Building on Hubble’s legacy
Brown dwarfs, given the difficulty of finding them, have a wealth of information to provide, particularly in star formation and planetary research given their similarities to both stars and planets. NASA’s Hubble Space Telescope has been on the hunt for these brown dwarfs for decades.
Even though Hubble can’t observe the brown dwarfs in the Flame Nebula to as low a mass as JWST can, it was crucial in identifying candidates for further study. This study is an example of how JWST took the baton—decades of Hubble data from the Orion Molecular Cloud Complex—and enabled in-depth research.

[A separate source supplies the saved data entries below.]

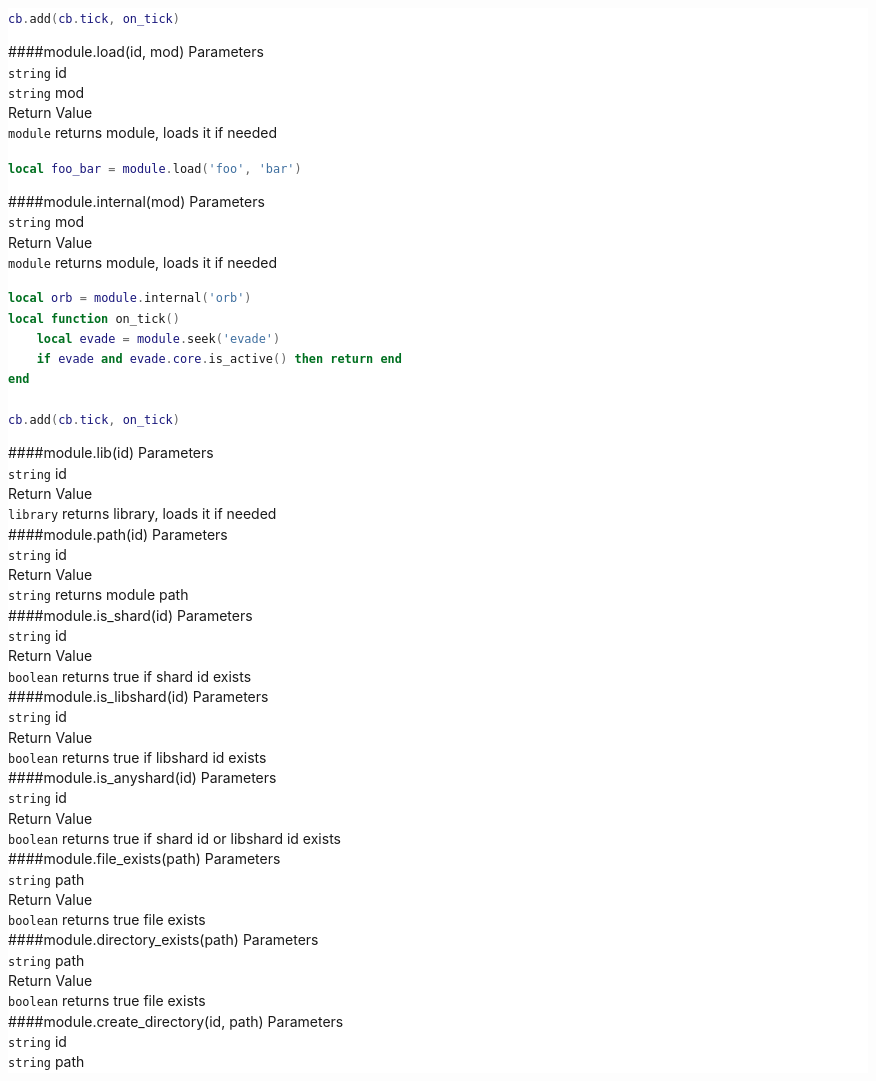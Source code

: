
 ``` lua
cb.add(cb.tick, on_tick)
```
####module.load(id, mod)
Parameters<br>
`string` id<br>
`string` mod<br>
Return Value<br>
`module` returns module, loads it if needed<br>
``` lua
local foo_bar = module.load('foo', 'bar')
```
####module.internal(mod)
Parameters<br>
`string` mod<br>
Return Value<br>
`module` returns module, loads it if needed<br>
``` lua
local orb = module.internal('orb')
local function on_tick()
	local evade = module.seek('evade')
	if evade and evade.core.is_active() then return end
end

cb.add(cb.tick, on_tick)
```
####module.lib(id)
Parameters<br>
`string` id<br>
Return Value<br>
`library` returns library, loads it if needed<br>
####module.path(id)
Parameters<br>
`string` id<br>
Return Value<br>
`string` returns module path<br>
####module.is_shard(id)
Parameters<br>
`string` id<br>
Return Value<br>
`boolean` returns true if shard id exists<br>
####module.is_libshard(id)
Parameters<br>
`string` id<br>
Return Value<br>
`boolean` returns true if libshard id exists<br>
####module.is_anyshard(id)
Parameters<br>
`string` id<br>
Return Value<br>
`boolean` returns true if shard id or libshard id exists<br>
####module.file_exists(path)
Parameters<br>
`string` path<br>
Return Value<br>
`boolean` returns true file exists<br>
####module.directory_exists(path)
Parameters<br>
`string` path<br>
Return Value<br>
`boolean` returns true file exists<br>
####module.create_directory(id, path)
Parameters<br>
`string` id<br>
`string` path<br>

“It’s really difficult to do this work, looking at brown dwarfs down to even 10 Jupiter masses, from the ground, especially in regions like this. And having existing Hubble data over the last 30 years or so allowed us to know that this is a really useful star-forming region to target,” De Furio said. “We needed to have Webb to be able to study this particular science topic.”
Astronomer Massimo Robberto of the Space Telescope Science Institute said, “It’s a quantum leap in our capabilities between understanding what was going on from Hubble. Webb is really opening an entirely new realm of possibilities, understanding these objects.”
This team is continuing to study the Flame Nebula, using JWST’s spectroscopic tools to further characterize the different objects within its dusty cocoon.
“There’s a big overlap between the things that could be planets and the things that are very, very low mass brown dwarfs,” Meyer said. “And that’s our job in the next five years: to figure out which is which and why.”